The request came as a Palace-ordered suspension of allowances, bonuses, incentives and pay hikes at 178 government-owned and -controlled corporations (GOCCs) and government financial institutions (GFIs) will expire next week.

"The deadline set in the EO (executive order) was Dec. 31 but we asked [President Benigno S. C. Aquino III] for a one-month extension," Civil Service Commission Chairman Francisco P. Duque III told BusinessWorld yesterday.

Mr. Aquino issued EO 7 last September in a bid to strengthen the supervision of GOCC/GFI-issued compensation, which he has criticized as excessive. Aside from setting a moratorium, the directive also created the Task Force on Corporate Compensation (TFCC) which was given 90 days to submit recommendations.

"We just had our first meeting last Monday (Dec. 20), but even before that there have been preparatory meetings done among technical working groups within [the member-agencies]," Mr. Duque, a TFCC member, said.

The Finance and Budget departments are also represented in the panel.

"It took a long while before GOCCs and GFIs could submit their salary and compensation documents, so we could not immediately meet. In fact, only 55 of them have submitted and we are still waiting for the others," Mr. Duque explained.

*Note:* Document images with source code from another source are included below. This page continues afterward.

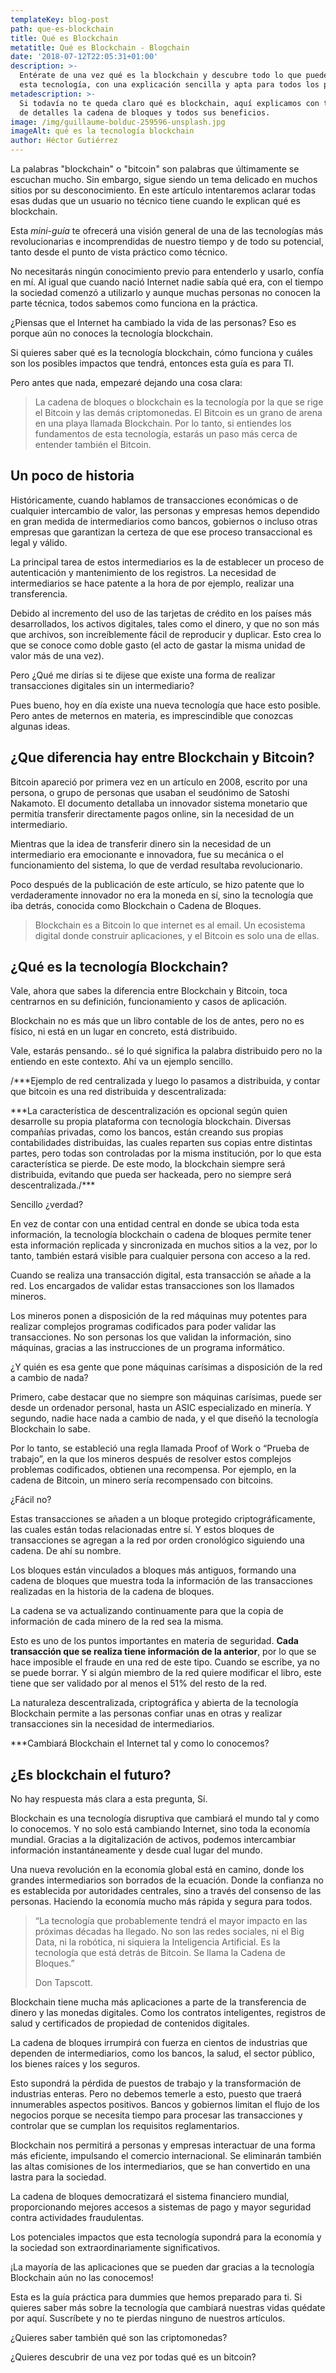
 ```yaml
---
templateKey: blog-post
path: que-es-blockchain
title: Qué es Blockchain
metatitle: Qué es Blockchain - Blogchain
date: '2018-07-12T22:05:31+01:00'
description: >-
  Entérate de una vez qué es la blockchain y descubre todo lo que puede hacer
  esta tecnología, con una explicación sencilla y apta para todos los públicos.
metadescription: >-
  Si todavía no te queda claro qué es blockchain, aquí explicamos con todo lujo
  de detalles la cadena de bloques y todos sus beneficios.
image: /img/guillaume-bolduc-259596-unsplash.jpg
imageAlt: qué es la tecnología blockchain
author: Héctor Gutiérrez
---
```

La palabras "blockchain" o "bitcoin" son palabras que últimamente se escuchan mucho. Sin embargo, sigue siendo un tema delicado en muchos sitios por su desconocimiento. En este artículo intentaremos aclarar todas esas dudas que un usuario no técnico tiene cuando le explican qué es blockchain.

Esta _mini-guía_ te ofrecerá una visión general de una de las tecnologías más revolucionarias e incomprendidas de nuestro tiempo y de todo su potencial, tanto desde el punto de vista práctico como técnico.

No necesitarás ningún conocimiento previo para entenderlo y usarlo, confía en mí. Al igual que cuando nació Internet nadie sabía qué era, con el tiempo la sociedad comenzó a utilizarlo y aunque muchas personas no conocen la parte técnica, todos sabemos como funciona en la práctica.

¿Piensas que el Internet ha cambiado la vida de las personas? Eso es porque aún no conoces la tecnología blockchain.

Si quieres saber qué es la tecnología blockchain, cómo funciona y cuáles son los posibles impactos que tendrá, entonces esta guía es para TI.

Pero antes que nada, empezaré dejando una cosa clara: 

> La cadena de bloques o blockchain es la tecnología por la que se rige el Bitcoin y las demás criptomonedas. El Bitcoin es un grano de arena en una playa llamada Blockchain. Por lo tanto, si entiendes los fundamentos de esta tecnología, estarás un paso más cerca de entender también el Bitcoin.

## Un poco de historia

Históricamente, cuando hablamos de transacciones económicas o de cualquier intercambio de valor, las personas y empresas hemos dependido en gran medida de intermediarios como bancos, gobiernos o incluso otras empresas que garantizan la certeza de que ese proceso transaccional es legal y válido.

La principal tarea de estos intermediarios es la de establecer un proceso de autenticación y mantenimiento de los registros. La necesidad de intermediarios se hace patente a la hora de por ejemplo, realizar una transferencia.

Debido al incremento del uso de las tarjetas de crédito en los países más desarrollados, los activos digitales, tales como el dinero, y que no son más que archivos, son increíblemente fácil de reproducir y duplicar. Esto crea lo que se conoce como doble gasto (el acto de gastar la misma unidad de valor más de una vez).

Pero ¿Qué me dirías si te dijese que existe una forma de realizar transacciones digitales sin un intermediario?

Pues bueno, hoy en día existe una nueva tecnología que hace esto posible. Pero antes de meternos en materia, es imprescindible que conozcas algunas ideas.

## ¿Que diferencia hay entre Blockchain y Bitcoin?

Bitcoin apareció por primera vez en un artículo en 2008, escrito por una persona, o grupo de personas que usaban el seudónimo de Satoshi Nakamoto. El documento detallaba un innovador sistema monetario que permitía transferir directamente pagos online, sin la necesidad de un intermediario.

Mientras que la idea de transferir dinero sin la necesidad de un intermediario era emocionante e innovadora, fue su mecánica o el funcionamiento del sistema, lo que de verdad resultaba revolucionario.

Poco después de la publicación de este artículo, se hizo patente que lo verdaderamente innovador no era la moneda en sí, sino la tecnología que iba detrás, conocida como Blockchain o Cadena de Bloques.

> Blockchain es a Bitcoin lo que internet es al email. Un ecosistema digital donde construir aplicaciones, y el Bitcoin es solo una de ellas.

## ¿Qué es la tecnología Blockchain?

Vale, ahora que sabes la diferencia entre Blockchain y Bitcoin, toca centrarnos en su definición, funcionamiento y casos de aplicación. 

Blockchain no es más que un libro contable de los de antes, pero no es físico, ni está en un lugar en concreto, está distribuido. 

Vale, estarás pensando.. sé lo qué significa la palabra distribuido pero no la entiendo en este contexto. Ahí va un ejemplo sencillo. 

/\*\**Ejemplo de red centralizada y luego lo pasamos a distribuida, y contar que bitcoin es una red distribuida y descentralizada:

\*\*\*La característica de descentralización es opcional según quien desarrolle su propia plataforma con tecnología blockchain. Diversas compañías privadas, como los bancos, están creando sus propias contabilidades distribuidas, las cuales reparten sus copias entre distintas partes, pero todas son controladas por la misma institución, por lo que esta característica se pierde. De este modo, la blockchain siempre será distribuida, evitando que pueda ser hackeada, pero no siempre será descentralizada./\*\*\*

Sencillo ¿verdad?

En vez de contar con una entidad central en donde se ubica toda esta información, la tecnología blockchain o cadena de bloques permite tener esta información replicada y sincronizada en muchos sitios a la vez, por lo tanto, también estará visible para cualquier persona con acceso a la red.

Cuando se realiza una transacción digital, esta transacción se añade a la red. Los encargados de validar estas transacciones son los llamados mineros.

Los mineros ponen a disposición de la red máquinas muy potentes para realizar complejos programas codificados para poder validar las transacciones. No son personas los que validan la información, sino máquinas, gracias a las instrucciones de un programa informático.

¿Y quién es esa gente que pone máquinas carísimas a disposición de la red a cambio de nada?

Primero, cabe destacar que no siempre son máquinas carísimas, puede ser desde un ordenador personal, hasta un ASIC especializado en minería. Y segundo, nadie hace nada a cambio de nada, y el que diseñó la tecnología Blockchain lo sabe.

Por lo tanto, se estableció una regla llamada Proof of Work o “Prueba de trabajo”, en la que los mineros después de resolver estos complejos problemas codificados, obtienen una recompensa. Por ejemplo, en la cadena de Bitcoin, un minero sería recompensado con bitcoins.

¿Fácil no?

Estas transacciones se añaden a un bloque protegido criptográficamente, las cuales están todas relacionadas entre sí. Y estos bloques de transacciones se agregan a la red por orden cronológico siguiendo una cadena. De ahí su nombre.

Los bloques están vinculados a bloques más antiguos, formando una cadena de bloques que muestra toda la información de las transacciones realizadas en la historia de la cadena de bloques.

La cadena se va actualizando continuamente para que la copia de información de cada minero de la red sea la misma.

Esto es uno de los puntos importantes en materia de seguridad. **Cada transacción que se realiza tiene información de la anterior**, por lo que se hace imposible el fraude en una red de este tipo. Cuando se escribe, ya no se puede borrar. Y si algún miembro de la red quiere modificar el libro, este tiene que ser validado por al menos el 51% del resto de la red.

La naturaleza descentralizada, criptográfica y abierta de la tecnología Blockchain permite a las personas confiar unas en otras y realizar transacciones sin la necesidad de intermediarios. 

\*\**Cambiará Blockchain el Internet tal y como lo conocemos?

## ¿Es blockchain el futuro?

No hay respuesta más clara a esta pregunta, Sí.

Blockchain es una tecnología disruptiva que cambiará el mundo tal y como lo conocemos. Y no solo está cambiando Internet, sino toda la economía mundial. Gracias a la digitalización de activos, podemos intercambiar información instantáneamente y desde cual lugar del mundo.

Una nueva revolución en la economía global está en camino, donde los grandes intermediarios son borrados de la ecuación. Donde la confianza no es establecida por autoridades centrales, sino a través del consenso de las personas. Haciendo la economía mucho más rápida y segura para todos.

> “La tecnología que probablemente tendrá el mayor impacto en las próximas décadas ha llegado. No son las redes sociales, ni el Big Data, ni la robótica, ni siquiera la Inteligencia Artificial. Es la tecnología que está detrás de Bitcoin. Se llama la Cadena de Bloques.”
>
> Don Tapscott.

Blockchain tiene mucha más aplicaciones a parte de la transferencia de dinero y las monedas digitales. Como los contratos inteligentes, registros de salud y certificados de propiedad de contenidos digitales.

La cadena de bloques irrumpirá con fuerza en cientos de industrias que dependen de intermediarios, como los bancos, la salud, el sector público, los bienes raíces y los seguros.

Esto supondrá la pérdida de puestos de trabajo y la transformación de industrias enteras. Pero no debemos temerle a esto, puesto que traerá innumerables aspectos positivos. Bancos y gobiernos limitan el flujo de los negocios porque se necesita tiempo para procesar las transacciones y controlar que se cumplan los requisitos reglamentarios.

Blockchain nos permitirá a personas y empresas interactuar de una forma más eficiente, impulsando el comercio internacional. Se eliminarán también las altas comisiones de los intermediarios, que se han convertido en una lastra para la sociedad.

La cadena de bloques democratizará el sistema financiero mundial, proporcionando mejores accesos a sistemas de pago y mayor seguridad contra actividades fraudulentas.

Los potenciales impactos que esta tecnología supondrá para la economía y la sociedad son extraordinariamente significativos. 

¡La mayoría de las aplicaciones que se pueden dar gracias a la tecnología Blockchain aún no las conocemos!

Esta es la guía práctica para dummies que hemos preparado para ti. Si quieres saber más sobre la tecnología que cambiará nuestras vidas quédate por aquí. Suscríbete y no te pierdas ninguno de nuestros artículos.

¿Quieres saber también qué son las criptomonedas?

¿Quieres descubrir de una vez por todas qué es un bitcoin?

Last Tuesday, Budget Secretary Florencio B. Abad told reporters that the TFCC had agree on a number of "considerations", among them the "peculiar" nature of GOCCs, the need to hire and keep "high-caliber" individuals; adhering to industry "best practices" and minimizing areas "vulnerable" to abuse.

Questions that should be asked, he added, include whether compensation should only be for appointed and elected officials, what forms should be allowed, and how to treat reimbursable expenses.

Mr. Abad said the TFCC would again convene next year and "try to discuss these issues further."

The task force, said Mr. Duque, will first focus on GOCC/GFI board members.

"Basically, in logic and essence, there will be similarities in how we approach ... other officials later on," he said.